Герцен - [3]

Шрифт
Интервал

Точно так же не был он цельным художником. Он в своей беллетристике не священнодействовал, и она у него – такая, для которой специально художником и не надо быть, которая требует лишь общей талантливости и культурного ума. Романист между прочим; создавший Бельтова, покорствуя направлению, едва ли не потому только, что были Онегин и Печорин; своим остроумием пошедший навстречу остроумию Гоголя, Герцен и в этой области не дал себя всего, он и здесь не раскрывает своей многосложной сущности. Разрозненные элементы не слагались в одно целое. Те словесные драгоценности, которые он щедрой рукою рассыпал по своим произведениям, играют и горят; но порою утомительно действуют его чрезмерная, не всегда желанная образность, обилие метафор и обилие острот. Он пресыщает блеском. Он слишком охотно внутренним явлениям придает внешние признаки, на каждом шагу конкретизирует отвлеченное, и рядом с образами и сравнениями, которые пленительны по своей поэтичности, он может сказать нечто такое, что болезненно заденет нашу впечатлительность. Из россыпи примеров, какую представляет его творчество, трудно выбирать, – но вот вспомним хотя бы то, как увлекательно говорит он о своих настроениях после 14 декабря: «Время светлых лиц и надежд, светлого смеха и светлых слез кончилось. Порядком понял я это после, но впечатления того времени, переплетаясь с мифическими рассказами 1812 года, составили в моей памяти то золотое поле, на котором еще чернее выходят лики святых». Но он же думает, что мысль о самостоятельной роли человеческой личности в мировом процессе будет яснее, если вычурно написать: «Мы не нитки и не иголки в руках фатума, шьющего пеструю ткань истории». Вкус иногда изменял ему и лукаво уводил от художественной строгости линий. Если красива картина, изображающая природу, которая «тысячи и тысячи лет лежала в каменном обмороке», если так изысканны и изящны эти слова, что море «мерными стопами вовеки нескончаемых гексаметров плещет в пышный карниз Италии», а «спондей английских часов» делит в старых покоях время на части, то не радуют своей ненужной осязательностью выражения вроде того, что «человечество еще долго проходит с воротничками a l'enfant». Вообще, Герцен иногда больше светил, чем грел, и он строил в стиле барокко.

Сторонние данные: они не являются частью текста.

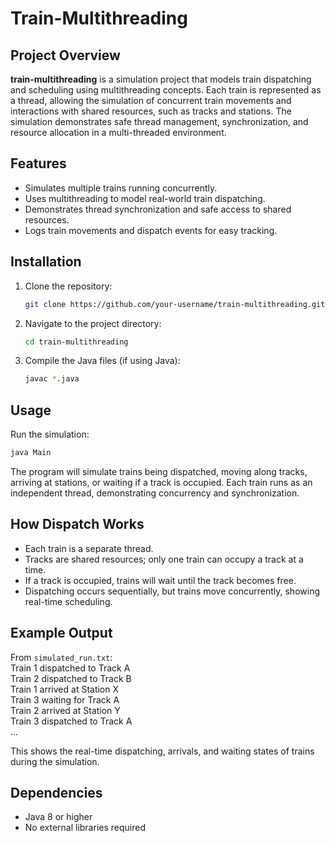 # Train-Multithreading

## Project Overview
**train-multithreading** is a simulation project that models train dispatching and scheduling using multithreading concepts. Each train is represented as a thread, allowing the simulation of concurrent train movements and interactions with shared resources, such as tracks and stations. The simulation demonstrates safe thread management, synchronization, and resource allocation in a multi-threaded environment.

## Features
- Simulates multiple trains running concurrently.  
- Uses multithreading to model real-world train dispatching.  
- Demonstrates thread synchronization and safe access to shared resources.  
- Logs train movements and dispatch events for easy tracking.  

## Installation
1. Clone the repository:
    ```bash
    git clone https://github.com/your-username/train-multithreading.git
    ```
2. Navigate to the project directory:
    ```bash
    cd train-multithreading
    ```
3. Compile the Java files (if using Java):
    ```bash
    javac *.java
    ```

## Usage
Run the simulation:
```bash
java Main
```

The program will simulate trains being dispatched, moving along tracks, arriving at stations, or waiting if a track is occupied. Each train runs as an independent thread, demonstrating concurrency and synchronization.

## How Dispatch Works

- Each train is a separate thread.
- Tracks are shared resources; only one train can occupy a track at a time.
- If a track is occupied, trains will wait until the track becomes free.
- Dispatching occurs sequentially, but trains move concurrently, showing real-time scheduling.

## Example Output

From `simulated_run.txt`:<br>
Train 1 dispatched to Track A<br>
Train 2 dispatched to Track B<br>
Train 1 arrived at Station X<br>
Train 3 waiting for Track A<br>
Train 2 arrived at Station Y<br>
Train 3 dispatched to Track A<br>
...


This shows the real-time dispatching, arrivals, and waiting states of trains during the simulation.

## Dependencies

- Java 8 or higher
- No external libraries required



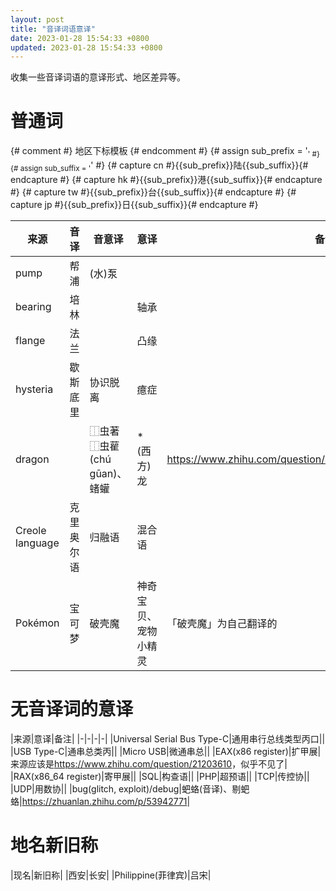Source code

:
 ```yaml
---
layout: post
title: "音译词语意译"
date: 2023-01-28 15:54:33 +0800
updated: 2023-01-28 15:54:33 +0800
---
```

收集一些音译词语的意译形式、地区差异等。

<!-- more -->

# 普通词

{# comment #} 地区下标模板 {# endcomment #}
{# assign sub_prefix = '<sub style="color: #lightgray;">' #}
{# assign sub_suffix = '</sub>' #}
{# capture cn #}{{sub_prefix}}陆{{sub_suffix}}{# endcapture #}
{# capture hk #}{{sub_prefix}}港{{sub_suffix}}{# endcapture #}
{# capture tw #}{{sub_prefix}}台{{sub_suffix}}{# endcapture #}
{# capture jp #}{{sub_prefix}}日{{sub_suffix}}{# endcapture #}

|来源|音译|音意译|意译|备注|
|-|-|-|-|-|
|pump|帮浦|(水)泵|||
|bearing|培林||轴承||
|flange|法兰||凸缘||
|hysteria|歇斯底里|协识脱离|癔症||
|dragon||⿰虫著⿰虫雚(chú gūan)、蝫蠸|*(西方)龙|<https://www.zhihu.com/question/40988523/answer/1863427497>|
|Creole language|克里奥尔语|归融语|混合语||
|Pokémon|宝可梦|破壳魔|神奇宝贝、宠物小精灵|「破壳魔」为自己翻译的|

# 无音译词的意译

|来源|意译|备注|
|-|-|-|-|
|Universal Serial Bus Type-C|通用串行总线类型丙口||
|USB Type-C|通串总类丙||
|Micro USB|微通串总||
|EAX(x86 register)|扩甲展|来源应该是<https://www.zhihu.com/question/21203610>，似乎不见了|
|RAX(x86_64 register)|寄甲展||
|SQL|构查语||
|PHP|超预语||
|TCP|传控协||
|UDP|用数协||
|bug(glitch, exploit)/debug|蚆蛒(音译)、剔蚆蛒|<https://zhuanlan.zhihu.com/p/53942771>|

# 地名新旧称

|现名|新旧称|
|西安|长安|
|Philippine(菲律宾)|吕宋|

Его остроты доставляют высокое наслаждение, его находчивость восхищает. Неудержимо воспринимал он все комическое в вещах и людях, его ум играл, он искрился шутками, в русской жизни, в ее характерных персонажах, находя себе изобильное питание. И такова была природа Герцена, что ему легче и естественнее было острить, чем не острить; ему сподручнее было сказать не «швейцарский сыр», а «плачущее, рябое дитя Швейцарии». При этом его потешные огни нередко таили в себе нечто серьезное, и от ракеты его каламбуров иной раз содрогалась реальная русская тьма. И мы вовсе не ропщем на то, что он любил, запоминал и записывал свои остроты. Но, с другой стороны, наклонность к смешному и светский элемент анекдота побуждали его острить и тогда, когда это бывало неуместно или жестоко. И они же не могли порою не пересекать дороги его глубокомыслию и патетичности: затейливый водопад остроумия в глазах и автора, и улыбавшихся читателей как бы получал не свойственное остроумию самодовлеющее значение.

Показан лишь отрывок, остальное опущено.